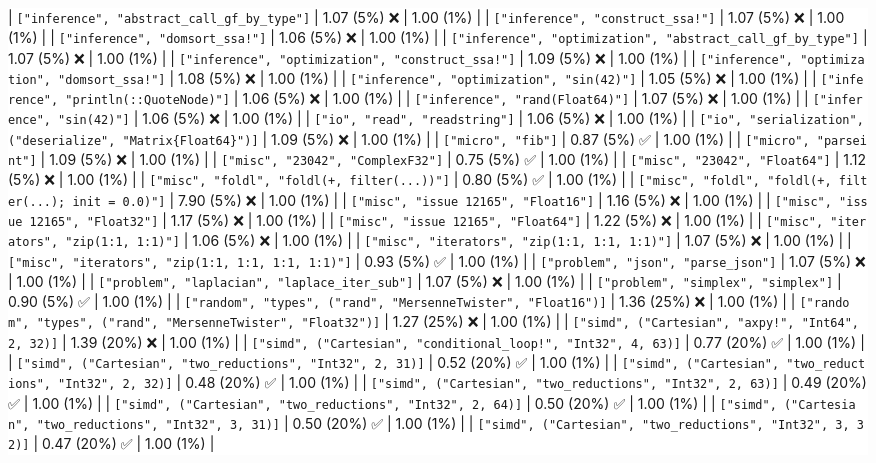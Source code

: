 | `["inference", "abstract_call_gf_by_type"]` | 1.07 (5%) :x: | 1.00 (1%)  |
| `["inference", "construct_ssa!"]` | 1.07 (5%) :x: | 1.00 (1%)  |
| `["inference", "domsort_ssa!"]` | 1.06 (5%) :x: | 1.00 (1%)  |
| `["inference", "optimization", "abstract_call_gf_by_type"]` | 1.07 (5%) :x: | 1.00 (1%)  |
| `["inference", "optimization", "construct_ssa!"]` | 1.09 (5%) :x: | 1.00 (1%)  |
| `["inference", "optimization", "domsort_ssa!"]` | 1.08 (5%) :x: | 1.00 (1%)  |
| `["inference", "optimization", "sin(42)"]` | 1.05 (5%) :x: | 1.00 (1%)  |
| `["inference", "println(::QuoteNode)"]` | 1.06 (5%) :x: | 1.00 (1%)  |
| `["inference", "rand(Float64)"]` | 1.07 (5%) :x: | 1.00 (1%)  |
| `["inference", "sin(42)"]` | 1.06 (5%) :x: | 1.00 (1%)  |
| `["io", "read", "readstring"]` | 1.06 (5%) :x: | 1.00 (1%)  |
| `["io", "serialization", ("deserialize", "Matrix{Float64}")]` | 1.09 (5%) :x: | 1.00 (1%)  |
| `["micro", "fib"]` | 0.87 (5%) :white_check_mark: | 1.00 (1%)  |
| `["micro", "parseint"]` | 1.09 (5%) :x: | 1.00 (1%)  |
| `["misc", "23042", "ComplexF32"]` | 0.75 (5%) :white_check_mark: | 1.00 (1%)  |
| `["misc", "23042", "Float64"]` | 1.12 (5%) :x: | 1.00 (1%)  |
| `["misc", "foldl", "foldl(+, filter(...))"]` | 0.80 (5%) :white_check_mark: | 1.00 (1%)  |
| `["misc", "foldl", "foldl(+, filter(...); init = 0.0)"]` | 7.90 (5%) :x: | 1.00 (1%)  |
| `["misc", "issue 12165", "Float16"]` | 1.16 (5%) :x: | 1.00 (1%)  |
| `["misc", "issue 12165", "Float32"]` | 1.17 (5%) :x: | 1.00 (1%)  |
| `["misc", "issue 12165", "Float64"]` | 1.22 (5%) :x: | 1.00 (1%)  |
| `["misc", "iterators", "zip(1:1, 1:1)"]` | 1.06 (5%) :x: | 1.00 (1%)  |
| `["misc", "iterators", "zip(1:1, 1:1, 1:1)"]` | 1.07 (5%) :x: | 1.00 (1%)  |
| `["misc", "iterators", "zip(1:1, 1:1, 1:1, 1:1)"]` | 0.93 (5%) :white_check_mark: | 1.00 (1%)  |
| `["problem", "json", "parse_json"]` | 1.07 (5%) :x: | 1.00 (1%)  |
| `["problem", "laplacian", "laplace_iter_sub"]` | 1.07 (5%) :x: | 1.00 (1%)  |
| `["problem", "simplex", "simplex"]` | 0.90 (5%) :white_check_mark: | 1.00 (1%)  |
| `["random", "types", ("rand", "MersenneTwister", "Float16")]` | 1.36 (25%) :x: | 1.00 (1%)  |
| `["random", "types", ("rand", "MersenneTwister", "Float32")]` | 1.27 (25%) :x: | 1.00 (1%)  |
| `["simd", ("Cartesian", "axpy!", "Int64", 2, 32)]` | 1.39 (20%) :x: | 1.00 (1%)  |
| `["simd", ("Cartesian", "conditional_loop!", "Int32", 4, 63)]` | 0.77 (20%) :white_check_mark: | 1.00 (1%)  |
| `["simd", ("Cartesian", "two_reductions", "Int32", 2, 31)]` | 0.52 (20%) :white_check_mark: | 1.00 (1%)  |
| `["simd", ("Cartesian", "two_reductions", "Int32", 2, 32)]` | 0.48 (20%) :white_check_mark: | 1.00 (1%)  |
| `["simd", ("Cartesian", "two_reductions", "Int32", 2, 63)]` | 0.49 (20%) :white_check_mark: | 1.00 (1%)  |
| `["simd", ("Cartesian", "two_reductions", "Int32", 2, 64)]` | 0.50 (20%) :white_check_mark: | 1.00 (1%)  |
| `["simd", ("Cartesian", "two_reductions", "Int32", 3, 31)]` | 0.50 (20%) :white_check_mark: | 1.00 (1%)  |
| `["simd", ("Cartesian", "two_reductions", "Int32", 3, 32)]` | 0.47 (20%) :white_check_mark: | 1.00 (1%)  |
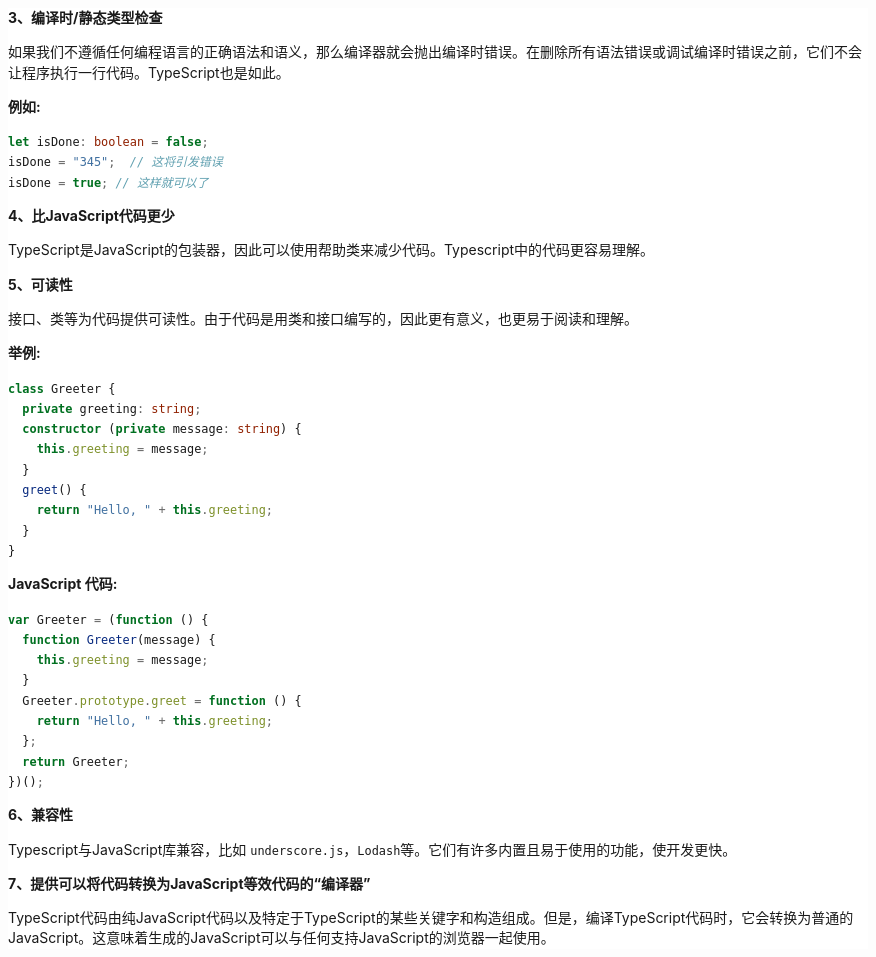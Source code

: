 **3、编译时/静态类型检查**

如果我们不遵循任何编程语言的正确语法和语义，那么编译器就会抛出编译时错误。在删除所有语法错误或调试编译时错误之前，它们不会让程序执行一行代码。TypeScript也是如此。

**例如:**

```typescript
let isDone: boolean = false;
isDone = "345";  // 这将引发错误
isDone = true; // 这样就可以了
```

 **4、比JavaScript代码更少**

TypeScript是JavaScript的包装器，因此可以使用帮助类来减少代码。Typescript中的代码更容易理解。



**5、可读性**

接口、类等为代码提供可读性。由于代码是用类和接口编写的，因此更有意义，也更易于阅读和理解。

**举例:**

```typescript
class Greeter {
  private greeting: string;
  constructor (private message: string) {
    this.greeting = message;
  }
  greet() {
    return "Hello, " + this.greeting;
  }
}
```



**JavaScript 代码:**

```typescript
var Greeter = (function () {
  function Greeter(message) {
    this.greeting = message;
  }
  Greeter.prototype.greet = function () {
    return "Hello, " + this.greeting;
  };
  return Greeter;
})();
```



**6、兼容性**

Typescript与JavaScript库兼容，比如 `underscore.js`，`Lodash`等。它们有许多内置且易于使用的功能，使开发更快。



**7、提供可以将代码转换为JavaScript等效代码的“编译器”**

TypeScript代码由纯JavaScript代码以及特定于TypeScript的某些关键字和构造组成。但是，编译TypeScript代码时，它会转换为普通的JavaScript。这意味着生成的JavaScript可以与任何支持JavaScript的浏览器一起使用。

◇ ◇ ◇ ◇

EXERCISE GOAL →
All lines of the records above that contain the word "optimization" are to be copied out.

WRITTEN ANSWER →
| `["inference", "optimization", "abstract_call_gf_by_type"]` | 1.07 (5%) :x: | 1.00 (1%)  |
| `["inference", "optimization", "construct_ssa!"]` | 1.09 (5%) :x: | 1.00 (1%)  |
| `["inference", "optimization", "domsort_ssa!"]` | 1.08 (5%) :x: | 1.00 (1%)  |
| `["inference", "optimization", "sin(42)"]` | 1.05 (5%) :x: | 1.00 (1%)  |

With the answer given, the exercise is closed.